Karya; Syukri Isa Bluka Teubai
-{({ 58 })}-
Hal yang Tak Terduga
***
Azis
merupakan salah seorang alumni ke 12 daripada dayah yang senantiasa mewajibkan
sekalian santri santriahnya untuk berbicara menggunakan bahasa arab dan inggris
di waktu waktu yang telah ditentukan di situ.
Juga
kerana kosan akan lelaki yang kuliah di Fakultas Adab, jurusan Sastra di UIN
Ar-Raniry, Darussalam, Banda Aceh tersebut. Yang merupakan ibukota daripada
provinsi negeri ini, kosannya itu masihlah di daerah Ulee Kareng, kira kira hanya
memakan waktu tujuh menit dari kosannya itu ke kosan Lela begitu juga
sebaliknya.
*****
“Abang, pulang ke kosannya bang Munawir
di malam itu, ya?” Suci Lela yang tengah dalam dekapan suaminya itu, bertanya
kepada lelaki sang pujaan hatinya.
“Iya.”
“Abang, pulang ke tempat bang Munawir
malam itu.”
“Kan, supaya dekat untuk mengunjungi
adek, apabila ada perlu,” Azis menjawab pertanyaan dari dara yang sekarang ini
tengah didekapnya, tangannya mencolek manja akan hidung mancung perempuannya
itu.
Ditambah
dengan sebuah kecupan yang kembali mendarat di dahi sang istri. Mereka masih di
atas balai bambu beratap rumbia yang lantainya terbuat daripada pohon pinang
yang sudah dibelah belah dan telah dirapikan segi seginya.
Keduanya
tengah mengulang cerita, akanpada kisah, elegi cinta diantara keduanya yangmana
sekalian daripada elegi berkasih tersebut sudahlah dituliskan oleh sang suami
yang suka menulis, kisah mereka itu sudahlah menjadi sebuah novel.
Akan pemuda
penyuka sastra yang sekarang ini tengah bersamanya, sudah sah menjadi seorang kekasih
yang halal, akanpada pemuda penyair itu telah pun menjadi rakan hidup di dunia
nyatanya Suci Lela.
Pada cerita
yang tengah dibaca oleh keduanya itu merupakan daripada sekalian kisah yang sudah
terjadi semasa keduanya masih membina akanpada hubungan yang diharamkan di
dalam agamanya.
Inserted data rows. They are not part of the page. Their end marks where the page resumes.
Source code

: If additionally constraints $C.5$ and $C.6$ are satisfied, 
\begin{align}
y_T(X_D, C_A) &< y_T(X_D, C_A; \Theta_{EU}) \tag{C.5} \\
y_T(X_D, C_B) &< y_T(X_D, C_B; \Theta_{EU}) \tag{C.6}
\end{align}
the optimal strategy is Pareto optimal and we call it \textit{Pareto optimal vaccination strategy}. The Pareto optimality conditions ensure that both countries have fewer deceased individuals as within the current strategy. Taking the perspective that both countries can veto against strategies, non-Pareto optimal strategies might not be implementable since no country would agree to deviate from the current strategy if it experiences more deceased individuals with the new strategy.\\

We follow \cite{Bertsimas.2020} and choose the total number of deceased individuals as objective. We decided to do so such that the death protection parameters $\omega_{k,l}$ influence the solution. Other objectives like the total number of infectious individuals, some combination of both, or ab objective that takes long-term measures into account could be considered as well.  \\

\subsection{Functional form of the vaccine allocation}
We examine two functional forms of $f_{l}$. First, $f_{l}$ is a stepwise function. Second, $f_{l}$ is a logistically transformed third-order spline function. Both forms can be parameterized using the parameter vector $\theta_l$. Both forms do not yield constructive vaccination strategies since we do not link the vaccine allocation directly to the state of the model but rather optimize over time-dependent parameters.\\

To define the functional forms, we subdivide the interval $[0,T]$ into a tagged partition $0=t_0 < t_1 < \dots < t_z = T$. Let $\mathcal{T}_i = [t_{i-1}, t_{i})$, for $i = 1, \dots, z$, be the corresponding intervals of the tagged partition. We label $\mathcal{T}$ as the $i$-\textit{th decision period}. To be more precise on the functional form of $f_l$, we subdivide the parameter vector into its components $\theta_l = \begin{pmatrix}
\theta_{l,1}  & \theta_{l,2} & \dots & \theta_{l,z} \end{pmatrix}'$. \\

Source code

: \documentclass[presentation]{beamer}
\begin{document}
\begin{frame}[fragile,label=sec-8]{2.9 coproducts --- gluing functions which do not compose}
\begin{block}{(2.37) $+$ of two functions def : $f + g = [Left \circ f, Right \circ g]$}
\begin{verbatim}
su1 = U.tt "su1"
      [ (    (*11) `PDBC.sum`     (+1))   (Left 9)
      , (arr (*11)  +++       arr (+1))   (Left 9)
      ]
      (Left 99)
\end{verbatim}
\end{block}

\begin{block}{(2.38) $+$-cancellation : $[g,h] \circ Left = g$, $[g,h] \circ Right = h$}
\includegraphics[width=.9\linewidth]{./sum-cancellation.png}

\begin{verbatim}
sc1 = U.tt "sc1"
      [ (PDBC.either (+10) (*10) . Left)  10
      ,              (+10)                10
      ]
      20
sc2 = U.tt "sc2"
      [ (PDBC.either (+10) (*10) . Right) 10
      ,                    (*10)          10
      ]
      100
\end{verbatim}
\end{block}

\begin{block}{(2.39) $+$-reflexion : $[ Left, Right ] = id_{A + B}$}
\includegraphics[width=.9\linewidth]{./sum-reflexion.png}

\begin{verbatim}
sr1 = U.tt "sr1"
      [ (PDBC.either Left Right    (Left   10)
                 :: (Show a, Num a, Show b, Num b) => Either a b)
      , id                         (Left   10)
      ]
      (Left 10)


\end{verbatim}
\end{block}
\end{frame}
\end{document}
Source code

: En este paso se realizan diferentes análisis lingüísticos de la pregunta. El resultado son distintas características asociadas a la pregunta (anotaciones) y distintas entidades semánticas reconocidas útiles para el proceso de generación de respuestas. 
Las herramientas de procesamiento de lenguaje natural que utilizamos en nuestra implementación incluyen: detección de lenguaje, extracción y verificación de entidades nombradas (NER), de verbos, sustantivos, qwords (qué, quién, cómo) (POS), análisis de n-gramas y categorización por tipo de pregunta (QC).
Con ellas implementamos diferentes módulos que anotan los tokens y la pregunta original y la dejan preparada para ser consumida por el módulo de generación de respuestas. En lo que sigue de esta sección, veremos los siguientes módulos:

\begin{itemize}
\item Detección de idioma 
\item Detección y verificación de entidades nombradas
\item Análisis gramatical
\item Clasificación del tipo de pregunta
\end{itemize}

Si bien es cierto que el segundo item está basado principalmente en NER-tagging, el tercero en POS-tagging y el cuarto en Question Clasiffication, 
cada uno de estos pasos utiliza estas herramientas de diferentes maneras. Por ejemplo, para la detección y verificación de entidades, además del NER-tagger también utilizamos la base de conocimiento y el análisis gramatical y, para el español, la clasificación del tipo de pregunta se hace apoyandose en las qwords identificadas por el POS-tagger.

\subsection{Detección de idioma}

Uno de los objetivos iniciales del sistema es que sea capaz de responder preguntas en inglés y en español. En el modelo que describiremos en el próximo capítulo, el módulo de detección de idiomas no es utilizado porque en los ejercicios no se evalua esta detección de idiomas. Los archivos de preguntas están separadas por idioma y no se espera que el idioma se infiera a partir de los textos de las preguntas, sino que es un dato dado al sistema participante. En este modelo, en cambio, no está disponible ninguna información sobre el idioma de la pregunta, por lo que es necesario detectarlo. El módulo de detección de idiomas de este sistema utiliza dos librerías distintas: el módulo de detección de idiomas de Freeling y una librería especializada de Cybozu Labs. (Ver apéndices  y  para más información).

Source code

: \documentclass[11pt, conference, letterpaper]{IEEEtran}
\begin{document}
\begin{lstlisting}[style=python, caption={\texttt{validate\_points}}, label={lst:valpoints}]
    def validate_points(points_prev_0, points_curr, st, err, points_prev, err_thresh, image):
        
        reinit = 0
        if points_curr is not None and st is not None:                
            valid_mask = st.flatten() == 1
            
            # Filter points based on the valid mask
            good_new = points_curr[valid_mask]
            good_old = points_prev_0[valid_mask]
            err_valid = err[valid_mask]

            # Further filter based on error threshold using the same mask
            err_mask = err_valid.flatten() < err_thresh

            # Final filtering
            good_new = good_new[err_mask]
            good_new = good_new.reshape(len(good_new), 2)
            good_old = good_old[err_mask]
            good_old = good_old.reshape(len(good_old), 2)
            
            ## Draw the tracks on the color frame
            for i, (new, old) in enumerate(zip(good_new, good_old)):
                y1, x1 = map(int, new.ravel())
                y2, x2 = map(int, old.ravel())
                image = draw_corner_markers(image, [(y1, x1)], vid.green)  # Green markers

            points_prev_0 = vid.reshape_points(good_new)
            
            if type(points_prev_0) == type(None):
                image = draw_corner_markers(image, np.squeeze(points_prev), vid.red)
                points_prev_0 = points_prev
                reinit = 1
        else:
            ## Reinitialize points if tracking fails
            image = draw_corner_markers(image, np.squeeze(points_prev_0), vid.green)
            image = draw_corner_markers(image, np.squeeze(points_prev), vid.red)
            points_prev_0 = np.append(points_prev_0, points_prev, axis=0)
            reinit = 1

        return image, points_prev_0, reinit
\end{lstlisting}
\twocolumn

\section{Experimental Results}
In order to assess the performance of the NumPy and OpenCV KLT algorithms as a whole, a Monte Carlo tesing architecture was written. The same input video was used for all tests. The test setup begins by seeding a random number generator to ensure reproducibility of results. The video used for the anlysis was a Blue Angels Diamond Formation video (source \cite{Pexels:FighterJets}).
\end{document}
Di kala waktu mereka itu.
-{({ 60 })}-
Mereka
pun kembali mengulang akan sejarah hidup yang ada di dalam sebuah buku novel
yang ditulis oleh suaminya itu, buku yang di lapiknya tertulis ‘Elegi Berkasih
di Bandar Darussalam’ tersebut mempunyai nomor angka dua, nol dan nol daripada
bilangan halamannya.
*****
Di malam kejadian itu perkara, Azis memang
sengaja tidak pulang ke kosannya, pemuda yang sudah suka menulis semenjak dari
dirinya masih di sekolah menengah ke atas tersebut takut jikalau sahaja nantinya
tiba tiba terjadi sesuatu, ada apa apa pada Lelanya.
Jika ia
pulang ke kosannya akanlah membuat dirinya itu nanti bisa lama sampai di kosan
daranya tersebut. Akanpada kosan pemuda yang sengaja pulang ke tempat Aray yang
di malam kekasih haramnya ditimpa musibah adalah berada di kampung Rukoh,
Darussalam.
Maka dari
itu ia lebih memilih untuk pulang ke kosan Munawir Aray, jika di sana, dari
kosan abang letingnya tersebut, ia bisa mudah, bisa bersegera untuk mencapai
akan rumah Lela. Oleh kerana pada sabab daripada itu, Azis memilih bermalam di
rumah Munawir Ibnu Marzuki.
Beribu
milyar kesedihan berkecamuk, terpikir oleh si pemuda pada malam itu berhingga
sampai di pagi harinya ia tidak bisa memejamkan matanya, hanya duduk merenung
dan termenung sendiri. Rakannya tidak
menanyakan satu patah kata pun pada dirinya di malam itu.
Aray
belum tahu bahawa Azis tengah dalam kemelut, duka lara, akan pemuda itu tengah
sangat gundah, ia tengah sangat resah, terasa akanpada segala rasa yang ada di
lubuk hatinya. Oleh sabab Lela, daranya itu mengalami kecelakaan.
Abang letingnya
tersebut belumlah tahu akanpada persoalan yang tengah dialami oleh adik
kelasnya di Misbahul Ulum dahulu, kerana juga pada dasarnya akan Azis adalah seorang
yang jarang bisa tertidur di awal malam.
-{({ 61 })}-
Dirinya
jarang sekali bisa tertidur awal di malam hari dan juga kebiasaannya merenung
membuat rakan rakannya tidak lagi beranggapan aneh padanya jikalau ia belum
merehatkan tubuh dan masih merenung.
Ia sering
sekali melewati waktu tengah malam itu dengan merenung, semua hal suka direnunginya.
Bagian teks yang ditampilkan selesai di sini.